### Source material
########################################
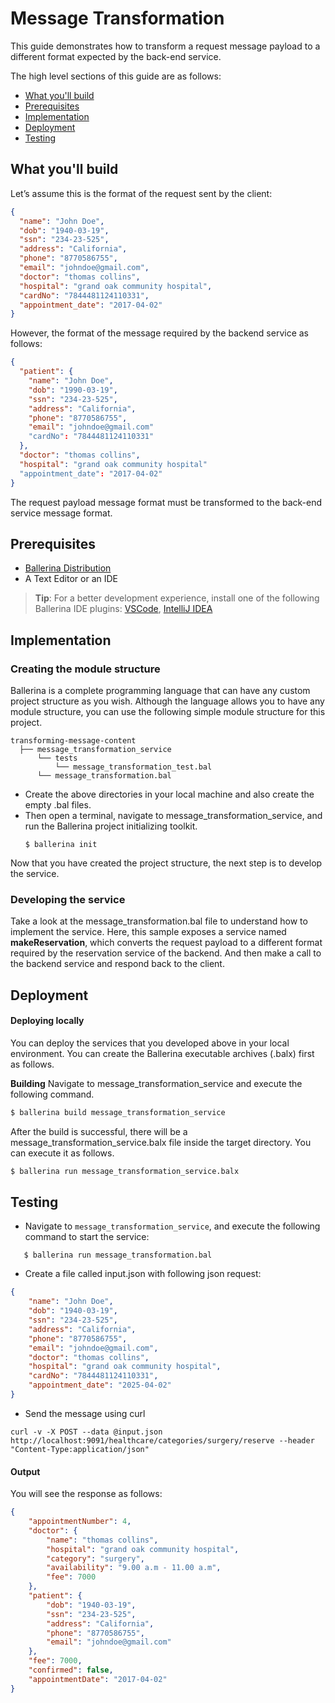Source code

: # Message Transformation

This guide demonstrates how to transform a request message payload to a different format expected by the back-end service.

The high level sections of this guide are as follows:

- [What you'll build](#what-youll-build)
- [Prerequisites](#prerequisites)
- [Implementation](#implementation)
- [Deployment](#deployment)
- [Testing](#testing)

## What you'll build
Let’s assume this is the format of the request sent by the client:
```json
{
  "name": "John Doe",
  "dob": "1940-03-19",
  "ssn": "234-23-525",
  "address": "California",
  "phone": "8770586755",
  "email": "johndoe@gmail.com",
  "doctor": "thomas collins",
  "hospital": "grand oak community hospital",
  "cardNo": "7844481124110331",
  "appointment_date": "2017-04-02"
}
```
However, the format of the message required by the backend service as follows:
```json
{
  "patient": {
    "name": "John Doe",
    "dob": "1990-03-19",
    "ssn": "234-23-525",
    "address": "California",
    "phone": "8770586755",
    "email": "johndoe@gmail.com"
    "cardNo": "7844481124110331"
  },
  "doctor": "thomas collins",
  "hospital": "grand oak community hospital"
  "appointment_date": "2017-04-02"
}
```
The request payload message format must be transformed to the back-end service message format.

## Prerequisites
- [Ballerina Distribution](https://ballerina.io/learn/getting-started/)
- A Text Editor or an IDE 
> **Tip**: For a better development experience, install one of the following Ballerina IDE plugins: [VSCode](https://marketplace.visualstudio.com/items?itemName=ballerina.ballerina), [IntelliJ IDEA](https://plugins.jetbrains.com/plugin/9520-ballerina)

## Implementation

### Creating the module structure

Ballerina is a complete programming language that can have any custom project structure as you wish. Although the 
language allows you to have any module structure, you can use the following simple module structure for this project.

```
transforming-message-content
  ├── message_transformation_service
      └── tests
          └── message_transformation_test.bal
      └── message_transformation.bal
```

- Create the above directories in your local machine and also create the empty .bal files.
- Then open a terminal, navigate to message_transformation_service, and run the Ballerina project initializing toolkit.
   ```
   $ ballerina init
   ```
Now that you have created the project structure, the next step is to develop the service.

### Developing the service
Take a look at the message_transformation.bal file to understand how to implement the service. Here, this sample exposes a service named **makeReservation**, which converts the request payload to a different format required by the reservation service of the backend. And then make a call to the backend service and respond back to the client. 

## Deployment

#### Deploying locally
You can deploy the services that you developed above in your local environment. You can create the Ballerina executable archives (.balx) first as follows.

**Building**
Navigate to message_transformation_service and execute the following command.
```bash
$ ballerina build message_transformation_service
```

After the build is successful, there will be a message_transformation_service.balx file inside the target directory. You can execute it as follows.

```bash
$ ballerina run message_transformation_service.balx
```

## Testing

- Navigate to `message_transformation_service`, and execute the following command to start the service:

```ballerina
   $ ballerina run message_transformation.bal
```
- Create a file called input.json with following json request:

```json
{
    "name": "John Doe",
    "dob": "1940-03-19",
    "ssn": "234-23-525",
    "address": "California",
    "phone": "8770586755",
    "email": "johndoe@gmail.com",
    "doctor": "thomas collins",
    "hospital": "grand oak community hospital",
    "cardNo": "7844481124110331",
    "appointment_date": "2025-04-02"
}
```
- Send the message using curl 
```
curl -v -X POST --data @input.json http://localhost:9091/healthcare/categories/surgery/reserve --header "Content-Type:application/json"
```
#### Output
You will see the response as follows:
```json
{
    "appointmentNumber": 4,
    "doctor": {
        "name": "thomas collins",
        "hospital": "grand oak community hospital",
        "category": "surgery",
        "availability": "9.00 a.m - 11.00 a.m",
        "fee": 7000
    },
    "patient": {
        "dob": "1940-03-19",
        "ssn": "234-23-525",
        "address": "California",
        "phone": "8770586755",
        "email": "johndoe@gmail.com"
    },
    "fee": 7000,
    "confirmed": false,
    "appointmentDate": "2017-04-02"
}
```
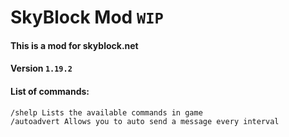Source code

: # SkyBlock Mod `WIP`
#### This is a mod for skyblock.net
#### Version `1.19.2`

#### List of commands:
```
/shelp Lists the available commands in game
/autoadvert Allows you to auto send a message every interval
```

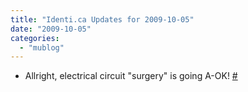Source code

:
 ```yaml
---
title: "Identi.ca Updates for 2009-10-05"
date: "2009-10-05"
categories: 
  - "mublog"
---
```


- Allright, electrical circuit "surgery" is going A-OK! [#](http://identi.ca/notice/11339015)
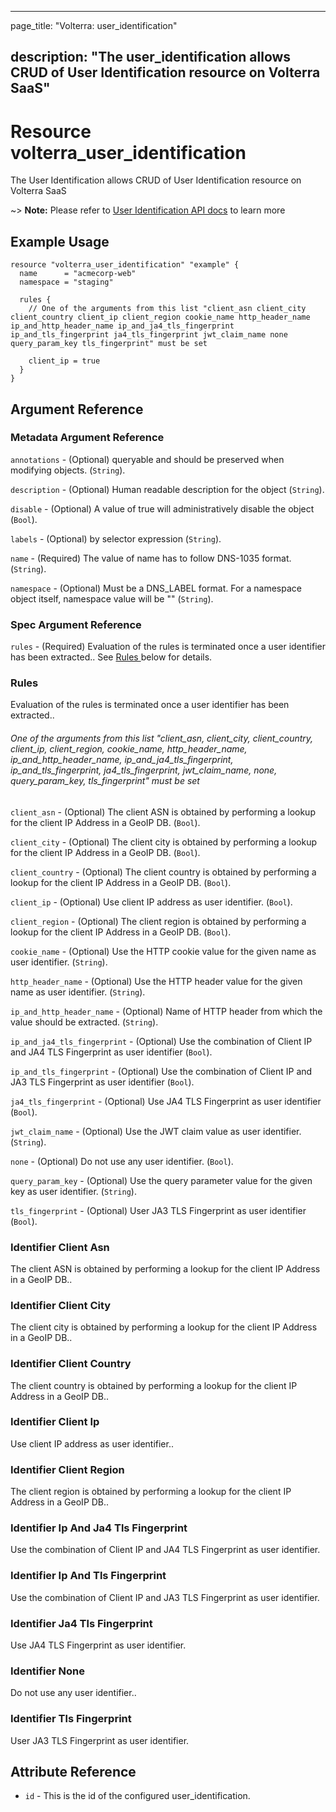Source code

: ---

page_title: "Volterra: user_identification"

description: "The user_identification allows CRUD of User Identification resource on Volterra SaaS"
---------------------------------------------------------------------------------------------------

Resource volterra_user_identification
=====================================

The User Identification allows CRUD of User Identification resource on Volterra SaaS

~> **Note:** Please refer to [User Identification API docs](https://docs.cloud.f5.com/docs-v2/api/user-identification) to learn more

Example Usage
-------------

```hcl
resource "volterra_user_identification" "example" {
  name      = "acmecorp-web"
  namespace = "staging"

  rules {
    // One of the arguments from this list "client_asn client_city client_country client_ip client_region cookie_name http_header_name ip_and_http_header_name ip_and_ja4_tls_fingerprint ip_and_tls_fingerprint ja4_tls_fingerprint jwt_claim_name none query_param_key tls_fingerprint" must be set

    client_ip = true
  }
}

```

Argument Reference
------------------

### Metadata Argument Reference

`annotations` - (Optional) queryable and should be preserved when modifying objects. (`String`).

`description` - (Optional) Human readable description for the object (`String`).

`disable` - (Optional) A value of true will administratively disable the object (`Bool`).

`labels` - (Optional) by selector expression (`String`).

`name` - (Required) The value of name has to follow DNS-1035 format. (`String`).

`namespace` - (Optional) Must be a DNS_LABEL format. For a namespace object itself, namespace value will be "" (`String`).

### Spec Argument Reference

`rules` - (Required) Evaluation of the rules is terminated once a user identifier has been extracted.. See [Rules ](#rules) below for details.

### Rules

Evaluation of the rules is terminated once a user identifier has been extracted..

###### One of the arguments from this list "client_asn, client_city, client_country, client_ip, client_region, cookie_name, http_header_name, ip_and_http_header_name, ip_and_ja4_tls_fingerprint, ip_and_tls_fingerprint, ja4_tls_fingerprint, jwt_claim_name, none, query_param_key, tls_fingerprint" must be set

`client_asn` - (Optional) The client ASN is obtained by performing a lookup for the client IP Address in a GeoIP DB. (`Bool`).

`client_city` - (Optional) The client city is obtained by performing a lookup for the client IP Address in a GeoIP DB. (`Bool`).

`client_country` - (Optional) The client country is obtained by performing a lookup for the client IP Address in a GeoIP DB. (`Bool`).

`client_ip` - (Optional) Use client IP address as user identifier. (`Bool`).

`client_region` - (Optional) The client region is obtained by performing a lookup for the client IP Address in a GeoIP DB. (`Bool`).

`cookie_name` - (Optional) Use the HTTP cookie value for the given name as user identifier. (`String`).

`http_header_name` - (Optional) Use the HTTP header value for the given name as user identifier. (`String`).

`ip_and_http_header_name` - (Optional) Name of HTTP header from which the value should be extracted. (`String`).

`ip_and_ja4_tls_fingerprint` - (Optional) Use the combination of Client IP and JA4 TLS Fingerprint as user identifier (`Bool`).

`ip_and_tls_fingerprint` - (Optional) Use the combination of Client IP and JA3 TLS Fingerprint as user identifier (`Bool`).

`ja4_tls_fingerprint` - (Optional) Use JA4 TLS Fingerprint as user identifier (`Bool`).

`jwt_claim_name` - (Optional) Use the JWT claim value as user identifier. (`String`).

`none` - (Optional) Do not use any user identifier. (`Bool`).

`query_param_key` - (Optional) Use the query parameter value for the given key as user identifier. (`String`).

`tls_fingerprint` - (Optional) User JA3 TLS Fingerprint as user identifier (`Bool`).

### Identifier Client Asn

The client ASN is obtained by performing a lookup for the client IP Address in a GeoIP DB..

### Identifier Client City

The client city is obtained by performing a lookup for the client IP Address in a GeoIP DB..

### Identifier Client Country

The client country is obtained by performing a lookup for the client IP Address in a GeoIP DB..

### Identifier Client Ip

Use client IP address as user identifier..

### Identifier Client Region

The client region is obtained by performing a lookup for the client IP Address in a GeoIP DB..

### Identifier Ip And Ja4 Tls Fingerprint

Use the combination of Client IP and JA4 TLS Fingerprint as user identifier.

### Identifier Ip And Tls Fingerprint

Use the combination of Client IP and JA3 TLS Fingerprint as user identifier.

### Identifier Ja4 Tls Fingerprint

Use JA4 TLS Fingerprint as user identifier.

### Identifier None

Do not use any user identifier..

### Identifier Tls Fingerprint

User JA3 TLS Fingerprint as user identifier.

Attribute Reference
-------------------

-	`id` - This is the id of the configured user_identification.
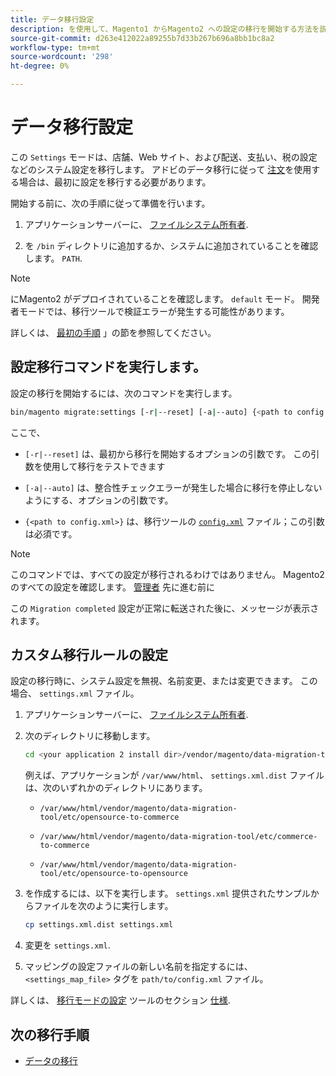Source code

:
 ```yaml
---
title: データ移行設定
description: を使用して、Magento1 からMagento2 への設定の移行を開始する方法を説明します。 [!DNL Data Migration Tool].
source-git-commit: d263e412022a89255b7d33b267b696a8bb1bc8a2
workflow-type: tm+mt
source-wordcount: '298'
ht-degree: 0%

---
```



# データ移行設定

この `Settings` モードは、店舗、Web サイト、および配送、支払い、税の設定などのシステム設定を移行します。 アドビのデータ移行に従って [注文](overview.md#migration-order)を使用する場合は、最初に設定を移行する必要があります。

開始する前に、次の手順に従って準備を行います。

1. アプリケーションサーバーに、 [ファイルシステム所有者](../../../installation/prerequisites/file-system/overview.md).

1. を `/bin` ディレクトリに追加するか、システムに追加されていることを確認します。 `PATH`.

>[!NOTE]
>
>にMagento2 がデプロイされていることを確認します。 `default` モード。 開発者モードでは、移行ツールで検証エラーが発生する可能性があります。


詳しくは、 [最初の手順](overview.md#first-steps) 」の節を参照してください。

## 設定移行コマンドを実行します。

設定の移行を開始するには、次のコマンドを実行します。

```bash
bin/magento migrate:settings [-r|--reset] [-a|--auto] {<path to config.xml>}
```

ここで、

* `[-r|--reset]` は、最初から移行を開始するオプションの引数です。 この引数を使用して移行をテストできます

* `[-a|--auto]` は、整合性チェックエラーが発生した場合に移行を停止しないようにする、オプションの引数です。

* `{<path to config.xml>}` は、移行ツールの [`config.xml`](../configure.md#configure-migration-in-vendor-folder) ファイル；この引数は必須です。

>[!NOTE]
>
>このコマンドでは、すべての設定が移行されるわけではありません。 Magento2 のすべての設定を確認します。 [管理者](https://glossary.magento.com/admin) 先に進む前に


この `Migration completed` 設定が正常に転送された後に、メッセージが表示されます。

## カスタム移行ルールの設定

設定の移行時に、システム設定を無視、名前変更、または変更できます。 この場合、 `settings.xml` ファイル。

1. アプリケーションサーバーに、 [ファイルシステム所有者](../../../installation/prerequisites/file-system/overview.md).

1. 次のディレクトリに移動します。

   ```bash
   cd <your application 2 install dir>/vendor/magento/data-migration-tool/etc/<edition-to-edition>
   ```

   例えば、アプリケーションが `/var/www/html`、 `settings.xml.dist` ファイルは、次のいずれかのディレクトリにあります。

   * `/var/www/html/vendor/magento/data-migration-tool/etc/opensource-to-commerce`

   * `/var/www/html/vendor/magento/data-migration-tool/etc/commerce-to-commerce`

   * `/var/www/html/vendor/magento/data-migration-tool/etc/opensource-to-opensource`

1. を作成するには、以下を実行します。 `settings.xml` 提供されたサンプルからファイルを次のように実行します。

   ```bash
   cp settings.xml.dist settings.xml
   ```

1. 変更を `settings.xml`.

1. マッピングの設定ファイルの新しい名前を指定するには、 `<settings_map_file>` タグを `path/to/config.xml` ファイル。

詳しくは、 [移行モードの設定](../technical-specification.md#settings-migration-mode) ツールのセクション [仕様](../technical-specification.md).

## 次の移行手順

* [データの移行](data.md)
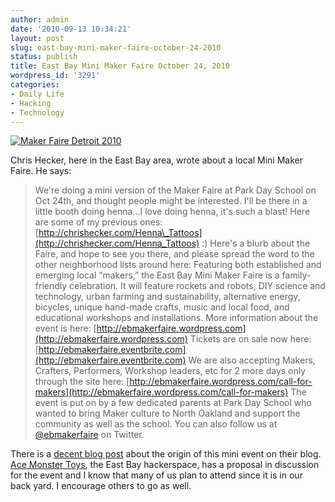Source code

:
```yaml
---
author: admin
date: '2010-09-13 10:34:21'
layout: post
slug: east-bay-mini-maker-faire-october-24-2010
status: publish
title: East Bay Mini Maker Faire October 24, 2010
wordpress_id: '3291'
categories:
- Daily Life
- Hacking
- Technology
---
```


[![Maker Faire Detroit
2010](http://farm5.static.flickr.com/4114/4848971293_46b0a44ebd.jpg)](http://www.flickr.com/photos/oninnovation/4848971293/ "Maker Faire Detroit 2010 by OnInnovation, on Flickr")

Chris Hecker, here in the East Bay area, wrote about a local Mini Maker
Faire. He says:

> We're doing a mini version of the Maker Faire at Park Day School on
> Oct 24th, and thought people might be interested. I'll be there in a
> little booth doing henna...I love doing henna, it's such a blast! Here
> are some of my previous ones:
> [http://chrishecker.com/Henna\_Tattoos](http://chrishecker.com/Henna_Tattoos)
> :) Here's a blurb about the Faire, and hope to see you there, and
> please spread the word to the other neighborhood lists around here:
> Featuring both established and emerging local “makers,” the East Bay
> Mini Maker Faire is a family-friendly celebration. It will feature
> rockets and robots, DIY science and technology, urban farming and
> sustainability, alternative energy, bicycles, unique hand-made crafts,
> music and local food, and educational workshops and installations.
> More information about the event is here:
> [http://ebmakerfaire.wordpress.com](http://ebmakerfaire.wordpress.com)
> Tickets are on sale now here:
> [http://ebmakerfaire.eventbrite.com](http://ebmakerfaire.eventbrite.com)
> We are also accepting Makers, Crafters, Performers, Workshop leaders,
> etc for 2 more days only through the site here:
> [http://ebmakerfaire.wordpress.com/call-for-makers](http://ebmakerfaire.wordpress.com/call-for-makers)
> The event is put on by a few dedicated parents at Park Day School who
> wanted to bring Maker culture to North Oakland and support the
> community as well as the school. You can also follow us at
> [@ebmakerfaire](http://twitter.com/ebmakerfaire) on Twitter.

There is a [decent blog
post](http://ebmakerfaire.wordpress.com/2010/05/30/the-start-of-something-mini/)
about the origin of this mini event on their blog. [Ace Monster
Toys](http://acemonstertoys.org/display/AMT/Home), the East Bay
hackerspace, has a proposal in discussion for the event and I know that
many of us plan to attend since it is in our back yard. I encourage
others to go as well.
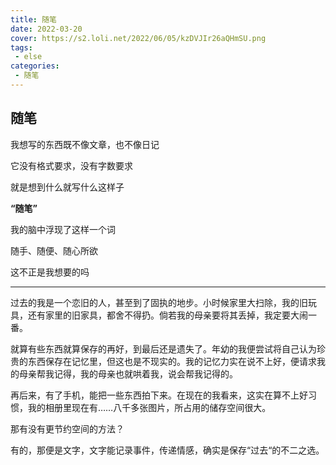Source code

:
 ```yaml
---
title: 随笔
date: 2022-03-20
cover: https://s2.loli.net/2022/06/05/kzDVJIr26aQHmSU.png
tags:
 - else
categories:
 - 随笔
---
```

## 随笔

我想写的东西既不像文章，也不像日记

它没有格式要求，没有字数要求

就是想到什么就写什么这样子



**“随笔”**

我的脑中浮现了这样一个词

随手、随便、随心所欲

这不正是我想要的吗

----

过去的我是一个恋旧的人，甚至到了固执的地步。小时候家里大扫除，我的旧玩具，还有家里的旧家具，都舍不得扔。倘若我的母亲要将其丢掉，我定要大闹一番。

就算有些东西就算保存的再好，到最后还是遗失了。年幼的我便尝试将自己认为珍贵的东西保存在记忆里，但这也是不现实的。我的记忆力实在说不上好，便请求我的母亲帮我记得，我的母亲也就哄着我，说会帮我记得的。

再后来，有了手机，能把一些东西拍下来。在现在的我看来，这实在算不上好习惯，我的相册里现在有……八千多张图片，所占用的储存空间很大。

那有没有更节约空间的方法？

有的，那便是文字，文字能记录事件，传递情感，确实是保存“过去“的不二之选。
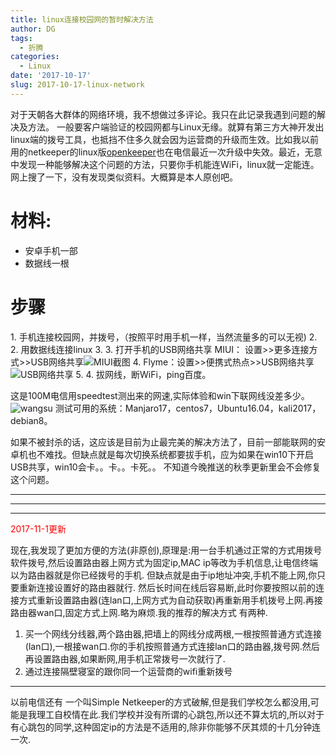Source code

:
 ```yaml
---
title: linux连接校园网的暂时解决方法
author: DG
tags:
  - 折腾
categories:
  - Linux
date: '2017-10-17'
slug: 2017-10-17-linux-network
---
```


对于天朝各大群体的网络环境，我不想做过多评论。我只在此记录我遇到问题的解决及方法。
一般要客户端验证的校园网都与Linux无缘。就算有第三方大神开发出linux端的拨号工具，也抵挡不住多久就会因为运营商的升级而生效。比如我以前用的netkeeper的linux版[openkeeper](https://github.com/purpleroc/OpenKeeper)也在电信最近一次升级中失效。最近，无意中发现一种能够解决这个问题的方法，只要你手机能连WiFi，linux就一定能连。网上搜了一下，没有发现类似资料。大概算是本人原创吧。

# 材料:

*   安卓手机一部
*   数据线一根

# 步骤

<ll>1\. 手机连接校园网，并拨号，（按照平时用手机一样，当然流量多的可以无视)
2.  2\. 用数据线连接linux
3.  3\. 打开手机的USB网络共享
MIUI： 设置>>更多连接方式>>USB网络共享![MIUI截图](http://oohgvcz60.bkt.clouddn.com/Screenshot_2017-10-17-22-48-25-554_com.android.settings.png)
4.  Flyme：设置>>便携式热点>>USB网络共享![USB网络共享](http://oohgvcz60.bkt.clouddn.com/S71017-22221511.jpg)
5.  4\. 拔网线，断WiFi，ping百度。

这是100M电信用speedtest测出来的网速,实际体验和win下联网线没差多少。
![wangsu](http://oohgvcz60.bkt.clouddn.com/Screenshot%20from%202017-10-17%2022-58-55.png)
测试可用的系统：Manjaro17，centos7，Ubuntu16.04，kali2017，debian8。

如果不被封杀的话，这应该是目前为止最完美的解决方法了，目前一部能联网的安卓机也不难找。但缺点就是每次切换系统都要拔手机，应为如果在win10下开启USB共享，win10会卡。。卡。。卡死。。
不知道今晚推送的秋季更新里会不会修复这个问题。

* * *

* * *

---------------------------------------------------------------------------------------------------------------------------------------------------------

<font color=red>2017-11-1更新</font>

现在,我发现了更加方便的方法(非原创),原理是:用一台手机通过正常的方式用拨号软件拨号,然后设置路由器上网方式为固定ip,MAC ip等改为手机信息,让电信终端以为路由器就是你已经拨号的手机.
但缺点就是由于ip地址冲突,手机不能上网,你只要重新连接设置好的路由器就行.
然后长时间在线后容易断,此时你要按照以前的连接方式重新设置路由器(连lan口,上网方式为自动获取)再重新用手机拨号上网.再接路由器wan口,固定方式上网.略为麻烦.我的推荐的解决方式 有两种.

1.  买一个网线分线器,两个路由器,把墙上的网线分成两根,一根按照普通方式连接(lan口),一根接wan口.你的手机按照普通方式连接lan口的路由器,拨号网.然后再设置路由器,如果断网,用手机正常拨号一次就行了.
2.  通过连接隔壁寝室的跟你同一个运营商的wifi重新拨号

---------------------------------------------------------------------------------------------------------------------------------------------------------
以前电信还有 一个叫Simple Netkeeper的方式破解,但是我们学校怎么都没用,可能是我理工自校情在此.我们学校并没有所谓的心跳包,所以还不算太坑的,所以对于有心跳包的同学,这种固定ip的方法是不适用的,除非你能够不厌其烦的十几分钟连一次.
########################################
### Assignment
Show all lines above holding the word "Deployment".

### Response to this task
- [Deployment](#deployment)
## Deployment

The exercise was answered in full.